You can model a silicon diode as a 0.7V battery in series with a "perfect" diode. A little more care is required when modelling a germanium diode as a 0.3V battery and a "perfect" diode as germanium diodes leak a lot more than silicon under reverse bias. Leakage won't be an issue for this circuit.

 

[BvU]

I can replace Si diode with a battery of emf of 0.7 V and Ge diode with that of 0.3 V.

Only approximately, and only when they are in a "conducting state". Diodes have a I-V relationship that is a bit more continuous than this step function approximation. (V_d is your 0.3 or 0.7).

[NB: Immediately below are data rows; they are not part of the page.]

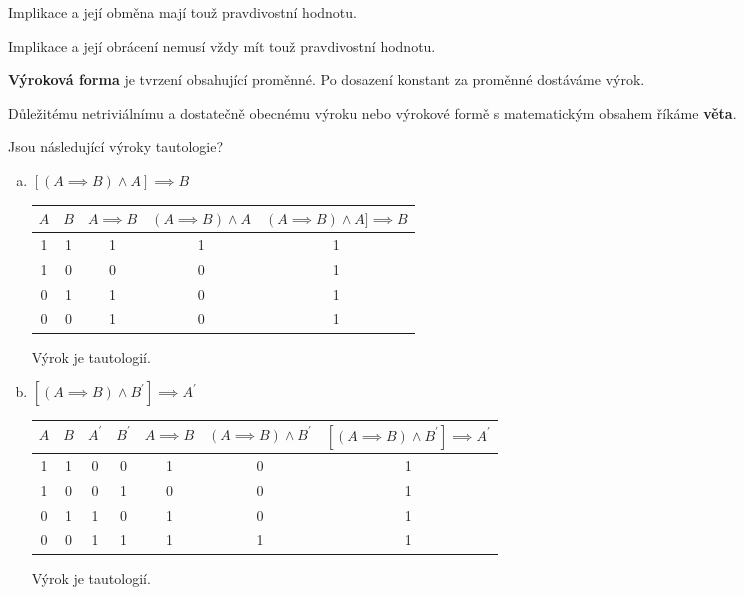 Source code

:\begin{veta}
  Implikace a její obměna mají touž pravdivostní hodnotu.
\end{veta}

\begin{pozn}
  Implikace a její obrácení nemusí vždy mít touž pravdivostní hodnotu.
\end{pozn}

\begin{definition}
  \textbf{Výroková forma} je tvrzení obsahující proměnné. Po dosazení konstant za proměnné dostáváme výrok.
\end{definition}

\begin{pozn}
  Důležitému netriviálnímu a dostatečně obecnému výroku nebo výrokové formě s matematickým obsahem říkáme \textbf{věta}.
\end{pozn}

\begin{example}[SMP 143/4]
  Jsou následující výroky tautologie?
  \rm
  \begin{enumerate}[a.]
    \item $\left[(A\implies B)\land A\right]\implies B$
    \begin{center}
      \begin{tabular}{c c | c c c}
        $A$ & $B$ & $A \implies B$ & $(A\implies B)\land A$ & $(A\implies B)\land A]\implies B$ \\
        \hline
        1 & 1 & 1 & 1 & 1 \\
        1 & 0 & 0 & 0 & 1 \\
        0 & 1 & 1 & 0 & 1 \\
        0 & 0 & 1 & 0 & 1
      \end{tabular}
    \end{center}
    Výrok je tautologií.
    \item $\left[(A\implies B)\land B^\prime\right]\implies A^\prime$
    \begin{center}
      \begin{tabular}{c c c c | c c c}
        $A$ & $B$ & $A^\prime$ & $B^\prime$ &  $A \implies B$ & $(A\implies B)\land B^\prime$ & $\left[(A\implies B)\land B^\prime\right]\implies A^\prime$ \\
        \hline
        1 & 1 & 0 & 0 & 1 & 0 & 1 \\
        1 & 0 & 0 & 1 & 0 & 0 & 1 \\
        0 & 1 & 1 & 0 & 1 & 0 & 1 \\
        0 & 0 & 1 & 1 & 1 & 1 & 1
      \end{tabular}
    \end{center}
    Výrok je tautologií.
  \end{enumerate}
\end{example}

Don't worry about the precise exponential shape for the answer to this exercise (unless you were given a lot more details on these two particular diodes). Electronics is a coarse science compared to real physics .

 

[Saitama]

Hello everyone! :)

Welcome to PF, mr_pavlo!

Voltage across Ge diode will be always smaller than Si threshold

Yes, agreed.

so Si diode will never open so you can omit it from circuit

Why?

Only approximately, and only when they are in a "conducting state". Diodes have a I-V relationship that is a bit more continuous than this step function approximation. (V_d is your 0.3 or 0.7).

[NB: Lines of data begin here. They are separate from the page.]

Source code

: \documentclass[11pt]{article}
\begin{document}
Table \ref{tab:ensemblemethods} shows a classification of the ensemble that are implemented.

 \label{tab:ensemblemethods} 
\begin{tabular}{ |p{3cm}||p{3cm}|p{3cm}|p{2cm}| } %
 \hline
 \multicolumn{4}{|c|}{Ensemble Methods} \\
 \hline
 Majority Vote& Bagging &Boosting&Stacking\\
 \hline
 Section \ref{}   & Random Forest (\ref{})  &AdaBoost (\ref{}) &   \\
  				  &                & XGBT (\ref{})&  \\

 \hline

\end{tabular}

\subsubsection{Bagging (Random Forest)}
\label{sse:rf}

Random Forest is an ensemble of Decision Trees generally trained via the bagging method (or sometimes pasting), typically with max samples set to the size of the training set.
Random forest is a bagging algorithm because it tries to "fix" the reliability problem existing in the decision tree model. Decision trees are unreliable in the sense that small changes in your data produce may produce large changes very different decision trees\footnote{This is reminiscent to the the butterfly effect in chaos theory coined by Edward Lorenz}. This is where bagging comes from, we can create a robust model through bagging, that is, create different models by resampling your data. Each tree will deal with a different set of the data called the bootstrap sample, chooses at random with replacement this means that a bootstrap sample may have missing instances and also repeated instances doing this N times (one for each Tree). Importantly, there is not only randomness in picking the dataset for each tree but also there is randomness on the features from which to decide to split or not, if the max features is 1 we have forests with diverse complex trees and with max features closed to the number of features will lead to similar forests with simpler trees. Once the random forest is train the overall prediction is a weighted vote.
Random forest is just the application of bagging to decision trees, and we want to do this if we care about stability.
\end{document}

Don't worry about the precise exponential shape for the answer to this exercise (unless you were given a lot more details on these two particular diodes). Electronics is a coarse science compared to real physics .

You can model a silicon diode as a 0.7V battery in series with a "perfect" diode. A little more care is required when modelling a germanium diode as a 0.3V battery and a "perfect" diode as germanium diodes leak a lot more than silicon under reverse bias. Leakage won't be an issue for this circuit.

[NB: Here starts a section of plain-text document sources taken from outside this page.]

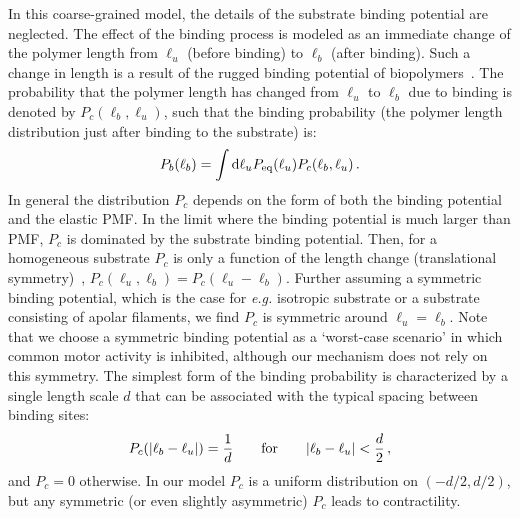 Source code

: \documentclass[twocolumn,prl,english]{revtex4-1}
\newcommand*\diff{\mathop{}\!\mathrm{d}}
\begin{document}
In this coarse-grained model, the details of the substrate binding potential are neglected. The effect of the binding process is modeled as an immediate change of the polymer length from $\ell_u$ (before binding) to $\ell_b$ (after binding). Such a change in length is a result of the rugged binding potential of biopolymers~\cite{Nishizaka1995,Julicher1997}. The probability that the polymer length has changed from $\ell_u$ to $\ell_b$ due to binding is denoted by $P_c(\ell_b,\ell_u)$, such that the binding probability (the polymer length distribution just after binding to the substrate) is:
\begin{align}
P_b(\ell_b) = \int \diff \ell_u P_{\rm eq}(\ell_u) P_c(\ell_b,\ell_u)\,.\label{e23}
\end{align}
In general the distribution $P_c$ depends on the form of both the binding potential and the elastic PMF. In the limit where the binding potential is much larger than PMF, $P_c$ is dominated by the substrate binding potential.  Then, for a homogeneous substrate $P_c$ is only a function of the length change (translational symmetry)~\cite{Chen2020}, $P_c(\ell_u,\ell_b)=P_c(\ell_u-\ell_b)$. Further assuming a symmetric binding potential, which is the case for {\it e.g.} isotropic substrate or a substrate consisting of apolar filaments, we find $P_c$  is symmetric around $\ell_u=\ell_b$. Note that we choose a symmetric binding potential as a `worst-case scenario' in which common motor activity is inhibited, although our mechanism does not rely on this symmetry. The simplest form of the binding probability is characterized by a single length scale $d$ that can be associated with the typical spacing between binding sites:
\begin{align}
P_c(|\ell_b-\ell_u|) = \frac 1 d \qquad{\rm for}\qquad  |\ell_b-\ell_u|< \frac d 2\,,\label{e36}
\end{align}
and $P_c=0$ otherwise.  In our model $P_c$ is a uniform distribution on  $(-d/2,d/2)$, but any symmetric (or even slightly asymmetric) $P_c$  leads to contractility. 
\end{document}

@BvU: Yes, I am aware of the I-V relationship but since most of the solved examples in the book replaced the diode with an "equivalent" battery of emf I have shown above, I thought I should also solve the problem the same way.

...but how does that answer my question?

 

[NoPoke]

You don't get two answers if you use a better model. In particular the model that you are using of a diode equals a battery is insufficient for this problem.

Batteries can both source and sink current. Batteries have finite internal resistance. Adding a perfect diode in series with the battery can prevent it from sourcing current. Adding a finite internal resistance will avoid the infinite loop current which you currently have.

 

[mr_pavlo]

Thanks for welcome,

so Si diode will never open so you can omit it from circuit

because Ge diode will not allow voltage across Si diode to rise to more than 0.3V and Si diode starts conducting when voltage across it is around 0.7V. It is like when you connect Blue LED to circuit and it shines and then you connect Red LED parallel to Blue one and the Blue goes off. It's because blue LED has higher forvard voltage drop than red so red takes over all current.
Of course in real, there would be small current through Si diode compared to that through Ge diode but you would have to know exactly the type of diodes (1N4148, ... ) for precise calculations but it would have no practical relevance as the result would be almost the same with or without Si diode. That is just my practical experience and I can be wrong .

 

[Saitama]

Hi again! Sorry for the delay in reply.

because Ge diode will not allow voltage across Si diode to rise to more than 0.3V and Si diode starts conducting when voltage across it is around 0.7V.

I think this clears my doubt, thanks a lot mr_pavlo!

It is like when you connect Blue LED to circuit and it shines and then you connect Red LED parallel to Blue one and the Blue goes off. It's because blue LED has higher forvard voltage drop than red so red takes over all current.

Yep, I have seen this when I made a circuit involving differently coloured LEDs.

I hope you spend a great time at PF. :)